Scan the listing below for the string "import" and copy each line where it turns up.

# [PROVIDED INFORMATION]
=== Section Start ===

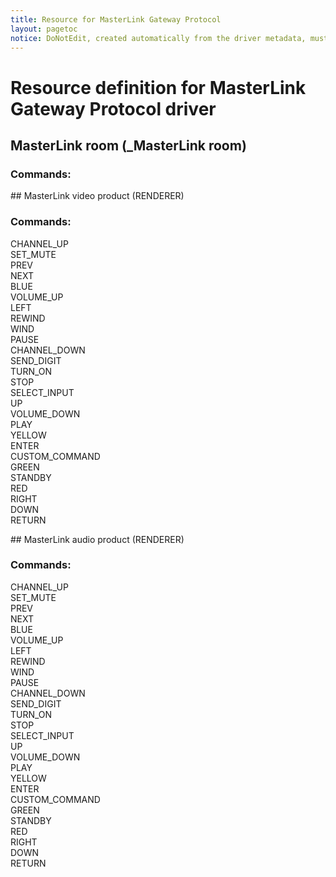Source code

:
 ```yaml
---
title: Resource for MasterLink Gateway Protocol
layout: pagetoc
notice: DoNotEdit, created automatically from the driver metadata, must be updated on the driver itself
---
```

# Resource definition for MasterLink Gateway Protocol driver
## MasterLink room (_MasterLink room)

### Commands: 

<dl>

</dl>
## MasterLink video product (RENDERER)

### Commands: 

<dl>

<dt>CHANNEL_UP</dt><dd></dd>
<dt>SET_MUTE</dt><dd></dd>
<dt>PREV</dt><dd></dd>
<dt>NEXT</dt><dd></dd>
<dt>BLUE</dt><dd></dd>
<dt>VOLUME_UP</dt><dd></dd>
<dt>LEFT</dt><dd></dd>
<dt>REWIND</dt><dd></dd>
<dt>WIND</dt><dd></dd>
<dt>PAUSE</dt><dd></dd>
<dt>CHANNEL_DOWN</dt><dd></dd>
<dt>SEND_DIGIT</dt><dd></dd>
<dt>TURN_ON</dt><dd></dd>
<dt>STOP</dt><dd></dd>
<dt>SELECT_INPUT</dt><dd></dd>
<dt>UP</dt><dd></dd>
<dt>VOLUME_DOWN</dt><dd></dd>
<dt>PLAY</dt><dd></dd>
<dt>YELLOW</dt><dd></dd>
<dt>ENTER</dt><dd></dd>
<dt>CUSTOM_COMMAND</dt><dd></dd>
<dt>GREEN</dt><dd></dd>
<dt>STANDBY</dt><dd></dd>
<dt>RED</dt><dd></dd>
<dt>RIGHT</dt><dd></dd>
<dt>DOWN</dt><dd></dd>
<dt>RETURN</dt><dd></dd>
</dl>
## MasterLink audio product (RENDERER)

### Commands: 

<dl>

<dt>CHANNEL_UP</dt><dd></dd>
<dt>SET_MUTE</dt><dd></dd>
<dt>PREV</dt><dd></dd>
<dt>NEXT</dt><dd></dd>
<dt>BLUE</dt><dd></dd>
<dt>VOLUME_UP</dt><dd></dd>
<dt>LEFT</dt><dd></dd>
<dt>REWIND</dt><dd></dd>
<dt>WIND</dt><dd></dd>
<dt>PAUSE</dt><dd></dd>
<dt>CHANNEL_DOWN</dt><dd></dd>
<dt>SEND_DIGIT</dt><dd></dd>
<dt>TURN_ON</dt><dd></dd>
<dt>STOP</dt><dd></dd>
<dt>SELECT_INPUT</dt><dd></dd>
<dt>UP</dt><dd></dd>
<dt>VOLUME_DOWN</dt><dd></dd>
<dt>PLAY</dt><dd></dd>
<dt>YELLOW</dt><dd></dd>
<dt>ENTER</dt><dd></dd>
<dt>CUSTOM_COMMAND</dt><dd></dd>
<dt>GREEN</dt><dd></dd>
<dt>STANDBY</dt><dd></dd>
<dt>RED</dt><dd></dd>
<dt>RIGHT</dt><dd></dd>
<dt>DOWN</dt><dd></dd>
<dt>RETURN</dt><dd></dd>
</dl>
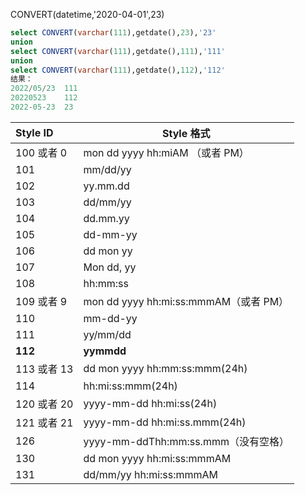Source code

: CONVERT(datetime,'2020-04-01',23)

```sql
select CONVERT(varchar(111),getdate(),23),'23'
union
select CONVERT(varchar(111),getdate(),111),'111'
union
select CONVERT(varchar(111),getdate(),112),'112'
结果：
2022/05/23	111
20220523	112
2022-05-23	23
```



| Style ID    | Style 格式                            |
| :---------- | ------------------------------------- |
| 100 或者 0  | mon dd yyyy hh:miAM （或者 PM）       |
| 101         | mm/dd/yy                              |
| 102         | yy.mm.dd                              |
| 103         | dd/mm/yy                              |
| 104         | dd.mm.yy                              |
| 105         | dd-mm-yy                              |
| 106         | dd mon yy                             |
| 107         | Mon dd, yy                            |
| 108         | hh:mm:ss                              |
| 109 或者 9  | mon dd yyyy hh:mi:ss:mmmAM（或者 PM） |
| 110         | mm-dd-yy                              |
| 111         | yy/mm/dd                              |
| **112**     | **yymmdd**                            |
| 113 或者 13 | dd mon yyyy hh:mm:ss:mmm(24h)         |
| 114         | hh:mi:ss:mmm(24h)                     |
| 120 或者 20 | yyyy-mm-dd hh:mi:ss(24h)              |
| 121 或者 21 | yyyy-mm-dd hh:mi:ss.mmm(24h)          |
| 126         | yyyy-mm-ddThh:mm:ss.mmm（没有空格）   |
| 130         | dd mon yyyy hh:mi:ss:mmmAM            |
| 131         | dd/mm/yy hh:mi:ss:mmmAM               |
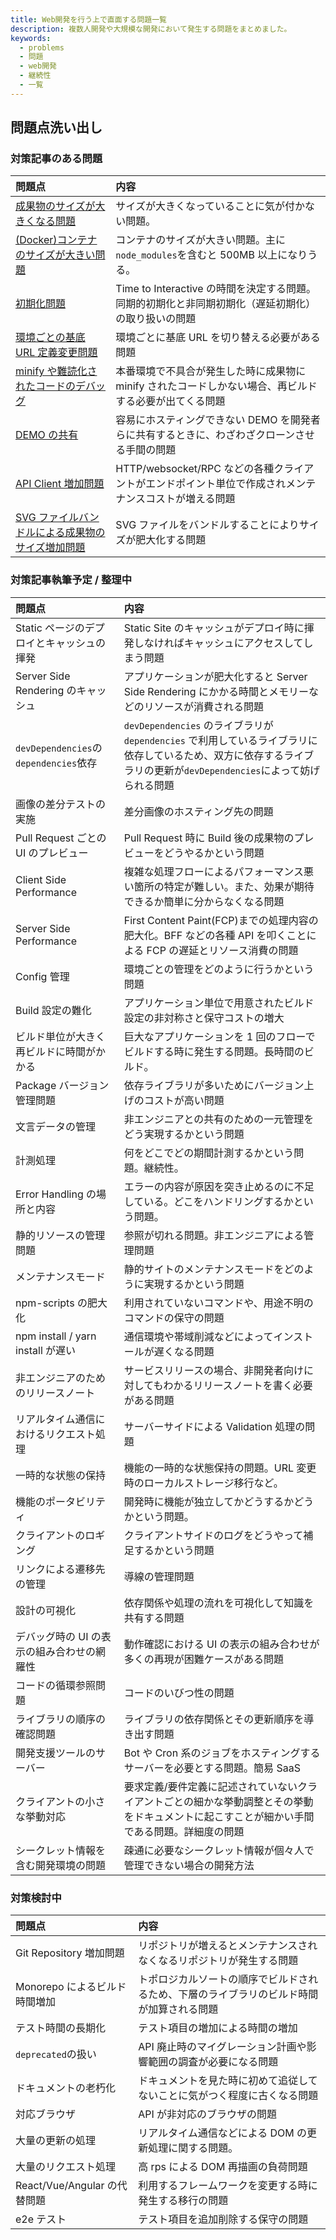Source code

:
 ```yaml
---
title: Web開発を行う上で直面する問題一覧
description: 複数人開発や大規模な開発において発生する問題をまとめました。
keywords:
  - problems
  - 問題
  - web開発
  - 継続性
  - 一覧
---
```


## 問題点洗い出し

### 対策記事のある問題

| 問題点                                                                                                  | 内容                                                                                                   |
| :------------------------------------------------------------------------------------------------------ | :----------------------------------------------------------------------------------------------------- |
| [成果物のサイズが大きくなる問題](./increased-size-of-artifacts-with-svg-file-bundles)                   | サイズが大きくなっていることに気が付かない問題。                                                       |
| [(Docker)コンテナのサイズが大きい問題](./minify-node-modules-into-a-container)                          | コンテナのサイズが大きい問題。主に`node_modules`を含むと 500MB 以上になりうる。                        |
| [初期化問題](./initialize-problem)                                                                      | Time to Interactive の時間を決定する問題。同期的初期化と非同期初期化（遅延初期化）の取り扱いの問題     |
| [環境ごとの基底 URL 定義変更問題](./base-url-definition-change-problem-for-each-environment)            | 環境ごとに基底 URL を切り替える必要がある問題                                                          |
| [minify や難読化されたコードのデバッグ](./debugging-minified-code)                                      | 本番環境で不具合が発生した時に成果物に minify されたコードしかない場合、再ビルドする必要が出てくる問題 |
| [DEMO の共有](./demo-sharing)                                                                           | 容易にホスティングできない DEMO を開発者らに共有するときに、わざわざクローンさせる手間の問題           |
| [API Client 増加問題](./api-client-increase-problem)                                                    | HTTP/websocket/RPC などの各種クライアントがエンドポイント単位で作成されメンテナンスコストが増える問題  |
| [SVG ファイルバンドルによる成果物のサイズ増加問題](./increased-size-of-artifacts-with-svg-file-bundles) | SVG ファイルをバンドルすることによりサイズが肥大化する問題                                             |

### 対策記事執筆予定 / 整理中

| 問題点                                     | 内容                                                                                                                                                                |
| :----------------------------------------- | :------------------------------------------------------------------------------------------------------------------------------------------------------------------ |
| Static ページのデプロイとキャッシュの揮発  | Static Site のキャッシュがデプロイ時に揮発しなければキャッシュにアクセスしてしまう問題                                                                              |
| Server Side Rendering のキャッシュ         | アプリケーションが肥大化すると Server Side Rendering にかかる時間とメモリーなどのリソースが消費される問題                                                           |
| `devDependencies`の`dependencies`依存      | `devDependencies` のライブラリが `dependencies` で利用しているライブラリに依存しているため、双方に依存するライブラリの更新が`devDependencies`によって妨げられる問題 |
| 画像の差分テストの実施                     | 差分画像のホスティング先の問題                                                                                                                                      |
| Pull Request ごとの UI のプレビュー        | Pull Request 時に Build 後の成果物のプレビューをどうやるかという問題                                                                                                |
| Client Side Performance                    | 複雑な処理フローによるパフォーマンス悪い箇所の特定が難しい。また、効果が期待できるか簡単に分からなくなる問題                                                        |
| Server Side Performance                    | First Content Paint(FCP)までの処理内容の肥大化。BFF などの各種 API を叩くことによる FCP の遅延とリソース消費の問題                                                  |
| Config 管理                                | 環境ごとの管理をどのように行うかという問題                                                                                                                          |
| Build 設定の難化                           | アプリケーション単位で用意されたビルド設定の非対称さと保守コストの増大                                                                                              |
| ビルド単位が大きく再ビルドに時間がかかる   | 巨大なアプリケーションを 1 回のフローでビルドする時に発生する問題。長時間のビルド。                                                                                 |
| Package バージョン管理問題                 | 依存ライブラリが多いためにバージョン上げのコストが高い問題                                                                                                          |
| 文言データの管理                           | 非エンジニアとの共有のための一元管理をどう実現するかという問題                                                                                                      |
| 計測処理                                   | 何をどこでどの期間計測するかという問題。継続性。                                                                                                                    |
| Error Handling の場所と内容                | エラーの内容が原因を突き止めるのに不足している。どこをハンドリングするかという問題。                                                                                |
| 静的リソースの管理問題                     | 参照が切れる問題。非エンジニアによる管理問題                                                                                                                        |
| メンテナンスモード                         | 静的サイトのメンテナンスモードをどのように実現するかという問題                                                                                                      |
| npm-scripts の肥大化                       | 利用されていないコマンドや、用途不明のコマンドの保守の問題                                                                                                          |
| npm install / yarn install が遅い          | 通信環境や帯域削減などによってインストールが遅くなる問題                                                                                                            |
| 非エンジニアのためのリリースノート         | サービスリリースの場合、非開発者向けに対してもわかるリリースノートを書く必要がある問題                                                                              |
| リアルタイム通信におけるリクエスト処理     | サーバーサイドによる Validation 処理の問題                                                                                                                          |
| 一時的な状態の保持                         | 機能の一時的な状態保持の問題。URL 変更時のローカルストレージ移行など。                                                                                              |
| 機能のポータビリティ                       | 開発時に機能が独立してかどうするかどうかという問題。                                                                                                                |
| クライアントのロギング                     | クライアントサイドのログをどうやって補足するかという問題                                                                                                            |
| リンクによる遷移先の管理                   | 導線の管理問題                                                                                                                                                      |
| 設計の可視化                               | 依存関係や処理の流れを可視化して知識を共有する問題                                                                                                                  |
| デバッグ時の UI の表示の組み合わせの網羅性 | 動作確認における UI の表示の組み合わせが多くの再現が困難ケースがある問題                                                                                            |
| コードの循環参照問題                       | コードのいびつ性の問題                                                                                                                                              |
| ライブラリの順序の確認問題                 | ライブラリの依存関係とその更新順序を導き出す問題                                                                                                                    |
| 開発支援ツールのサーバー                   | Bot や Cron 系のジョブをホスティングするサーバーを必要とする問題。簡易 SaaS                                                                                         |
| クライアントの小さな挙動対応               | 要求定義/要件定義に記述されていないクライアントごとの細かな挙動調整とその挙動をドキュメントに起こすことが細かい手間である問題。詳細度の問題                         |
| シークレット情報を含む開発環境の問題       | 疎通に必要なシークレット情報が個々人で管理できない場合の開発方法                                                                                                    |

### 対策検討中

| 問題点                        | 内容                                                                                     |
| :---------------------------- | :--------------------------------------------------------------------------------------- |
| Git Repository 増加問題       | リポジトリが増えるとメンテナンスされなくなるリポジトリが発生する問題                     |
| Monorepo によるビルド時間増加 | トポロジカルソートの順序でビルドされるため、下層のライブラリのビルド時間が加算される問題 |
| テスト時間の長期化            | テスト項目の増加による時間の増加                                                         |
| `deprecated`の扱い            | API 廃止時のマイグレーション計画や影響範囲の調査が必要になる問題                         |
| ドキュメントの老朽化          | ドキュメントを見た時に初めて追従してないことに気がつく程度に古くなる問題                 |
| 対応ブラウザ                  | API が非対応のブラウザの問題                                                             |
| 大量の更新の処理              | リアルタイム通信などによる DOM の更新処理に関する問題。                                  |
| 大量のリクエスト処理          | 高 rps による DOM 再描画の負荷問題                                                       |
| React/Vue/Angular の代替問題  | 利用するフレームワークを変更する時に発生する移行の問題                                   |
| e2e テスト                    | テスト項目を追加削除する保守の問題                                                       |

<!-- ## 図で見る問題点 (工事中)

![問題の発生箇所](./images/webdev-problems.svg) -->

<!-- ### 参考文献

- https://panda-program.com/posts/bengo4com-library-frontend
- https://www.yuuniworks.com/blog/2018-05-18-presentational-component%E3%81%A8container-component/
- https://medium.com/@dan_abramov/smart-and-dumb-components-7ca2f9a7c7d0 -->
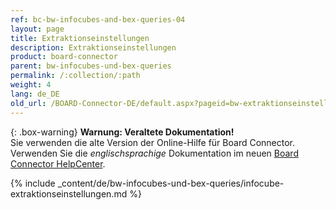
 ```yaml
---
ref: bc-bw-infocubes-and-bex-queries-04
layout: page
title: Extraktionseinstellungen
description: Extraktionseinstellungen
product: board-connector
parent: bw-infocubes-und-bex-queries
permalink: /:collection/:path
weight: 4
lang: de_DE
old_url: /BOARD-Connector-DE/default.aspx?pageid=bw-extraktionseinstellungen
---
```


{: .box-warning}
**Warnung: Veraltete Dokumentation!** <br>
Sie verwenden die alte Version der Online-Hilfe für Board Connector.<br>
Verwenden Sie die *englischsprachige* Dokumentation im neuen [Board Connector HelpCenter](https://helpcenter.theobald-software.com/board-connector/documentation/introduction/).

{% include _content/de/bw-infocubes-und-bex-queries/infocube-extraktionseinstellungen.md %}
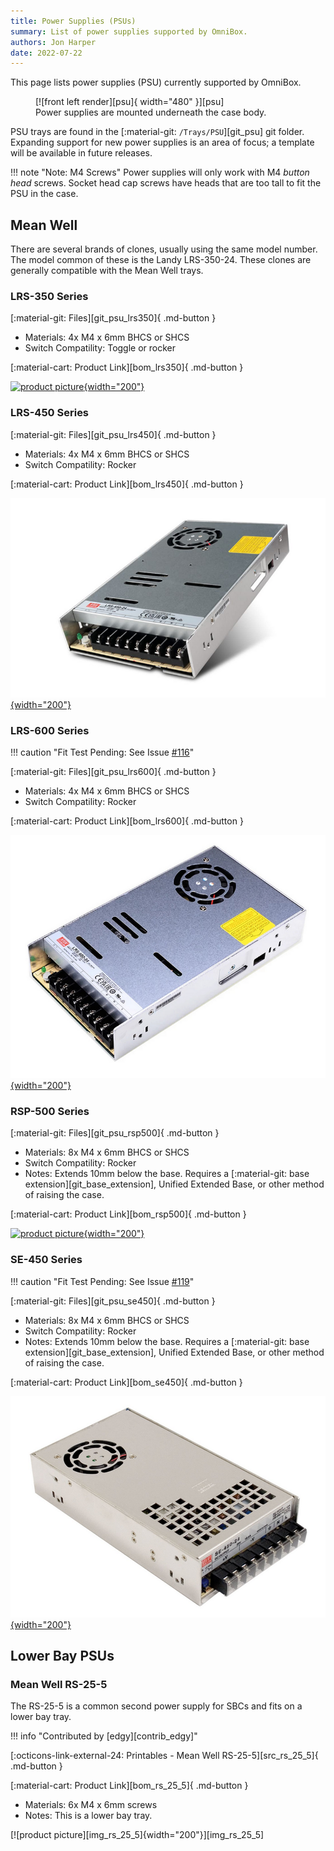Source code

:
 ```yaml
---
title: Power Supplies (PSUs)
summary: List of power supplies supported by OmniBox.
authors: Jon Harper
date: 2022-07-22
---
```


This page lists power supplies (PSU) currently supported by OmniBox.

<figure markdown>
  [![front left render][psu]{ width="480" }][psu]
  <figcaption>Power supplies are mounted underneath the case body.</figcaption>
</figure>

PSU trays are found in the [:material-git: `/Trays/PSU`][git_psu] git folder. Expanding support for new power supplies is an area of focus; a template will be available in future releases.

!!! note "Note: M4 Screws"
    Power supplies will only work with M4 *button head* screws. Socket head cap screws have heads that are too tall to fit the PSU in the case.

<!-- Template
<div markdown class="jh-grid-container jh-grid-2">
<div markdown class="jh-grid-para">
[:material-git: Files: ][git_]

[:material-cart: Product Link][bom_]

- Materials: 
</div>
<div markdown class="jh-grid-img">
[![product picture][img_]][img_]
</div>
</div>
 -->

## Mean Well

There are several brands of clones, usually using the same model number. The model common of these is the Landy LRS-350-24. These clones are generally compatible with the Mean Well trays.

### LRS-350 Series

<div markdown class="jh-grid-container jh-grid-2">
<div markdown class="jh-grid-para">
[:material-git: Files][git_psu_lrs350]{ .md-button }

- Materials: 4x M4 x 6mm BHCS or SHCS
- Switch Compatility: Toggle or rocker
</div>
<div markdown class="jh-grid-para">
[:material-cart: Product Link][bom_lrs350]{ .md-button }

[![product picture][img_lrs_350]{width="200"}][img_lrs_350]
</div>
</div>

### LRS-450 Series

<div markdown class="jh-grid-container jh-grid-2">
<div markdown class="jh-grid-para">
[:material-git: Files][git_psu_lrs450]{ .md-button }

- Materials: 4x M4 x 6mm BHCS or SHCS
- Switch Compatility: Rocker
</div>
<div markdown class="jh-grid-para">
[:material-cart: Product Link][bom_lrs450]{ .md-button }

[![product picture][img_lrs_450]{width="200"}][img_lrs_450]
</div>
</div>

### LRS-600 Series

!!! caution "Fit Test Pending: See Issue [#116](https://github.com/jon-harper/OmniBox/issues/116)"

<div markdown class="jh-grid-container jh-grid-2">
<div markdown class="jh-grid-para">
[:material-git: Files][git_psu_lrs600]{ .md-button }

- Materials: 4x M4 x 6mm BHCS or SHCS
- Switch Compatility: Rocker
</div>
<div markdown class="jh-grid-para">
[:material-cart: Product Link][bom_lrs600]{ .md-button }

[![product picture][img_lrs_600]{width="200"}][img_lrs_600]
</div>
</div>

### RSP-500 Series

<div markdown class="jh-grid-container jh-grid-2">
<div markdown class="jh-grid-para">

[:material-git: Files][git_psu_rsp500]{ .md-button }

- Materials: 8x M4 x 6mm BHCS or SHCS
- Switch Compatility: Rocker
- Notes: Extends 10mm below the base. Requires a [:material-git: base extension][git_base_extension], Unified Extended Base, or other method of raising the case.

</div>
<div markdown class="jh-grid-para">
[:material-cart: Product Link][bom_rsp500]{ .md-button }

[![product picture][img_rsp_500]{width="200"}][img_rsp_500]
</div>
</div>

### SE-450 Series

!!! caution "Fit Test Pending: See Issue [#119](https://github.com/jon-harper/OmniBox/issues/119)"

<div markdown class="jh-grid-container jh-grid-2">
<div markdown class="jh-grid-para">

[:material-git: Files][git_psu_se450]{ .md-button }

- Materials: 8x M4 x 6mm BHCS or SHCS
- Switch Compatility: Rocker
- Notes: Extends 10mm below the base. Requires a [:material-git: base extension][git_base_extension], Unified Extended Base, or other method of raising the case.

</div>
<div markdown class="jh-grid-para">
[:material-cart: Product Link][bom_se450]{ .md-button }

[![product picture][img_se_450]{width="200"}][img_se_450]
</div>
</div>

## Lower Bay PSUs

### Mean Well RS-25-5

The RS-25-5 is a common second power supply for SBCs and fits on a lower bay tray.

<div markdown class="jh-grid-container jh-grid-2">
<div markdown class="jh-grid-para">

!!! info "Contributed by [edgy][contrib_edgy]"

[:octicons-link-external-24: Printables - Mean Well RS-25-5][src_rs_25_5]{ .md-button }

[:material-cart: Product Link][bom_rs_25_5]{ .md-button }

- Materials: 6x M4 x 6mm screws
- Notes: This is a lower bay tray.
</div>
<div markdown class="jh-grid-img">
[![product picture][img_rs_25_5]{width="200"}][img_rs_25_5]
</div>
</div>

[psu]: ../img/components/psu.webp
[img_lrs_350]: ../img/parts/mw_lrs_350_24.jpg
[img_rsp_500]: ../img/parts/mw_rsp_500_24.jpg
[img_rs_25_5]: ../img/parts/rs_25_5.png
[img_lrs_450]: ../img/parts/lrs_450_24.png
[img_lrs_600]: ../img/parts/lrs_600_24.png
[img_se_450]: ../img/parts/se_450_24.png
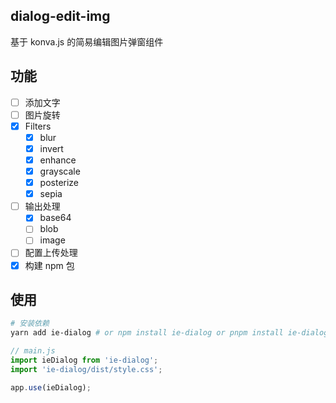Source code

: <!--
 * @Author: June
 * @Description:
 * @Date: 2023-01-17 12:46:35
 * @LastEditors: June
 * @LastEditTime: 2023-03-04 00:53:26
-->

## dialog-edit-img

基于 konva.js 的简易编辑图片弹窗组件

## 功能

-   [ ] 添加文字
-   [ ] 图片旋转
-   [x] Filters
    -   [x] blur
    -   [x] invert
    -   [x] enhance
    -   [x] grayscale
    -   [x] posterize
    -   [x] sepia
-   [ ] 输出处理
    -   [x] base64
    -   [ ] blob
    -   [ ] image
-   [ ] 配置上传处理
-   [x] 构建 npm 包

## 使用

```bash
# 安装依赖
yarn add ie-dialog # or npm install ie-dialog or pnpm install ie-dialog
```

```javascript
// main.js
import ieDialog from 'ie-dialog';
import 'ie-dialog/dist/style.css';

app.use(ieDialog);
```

=== Section End ===

# [REPLY TO THE EXERCISE]
import ieDialog from 'ie-dialog';
import 'ie-dialog/dist/style.css';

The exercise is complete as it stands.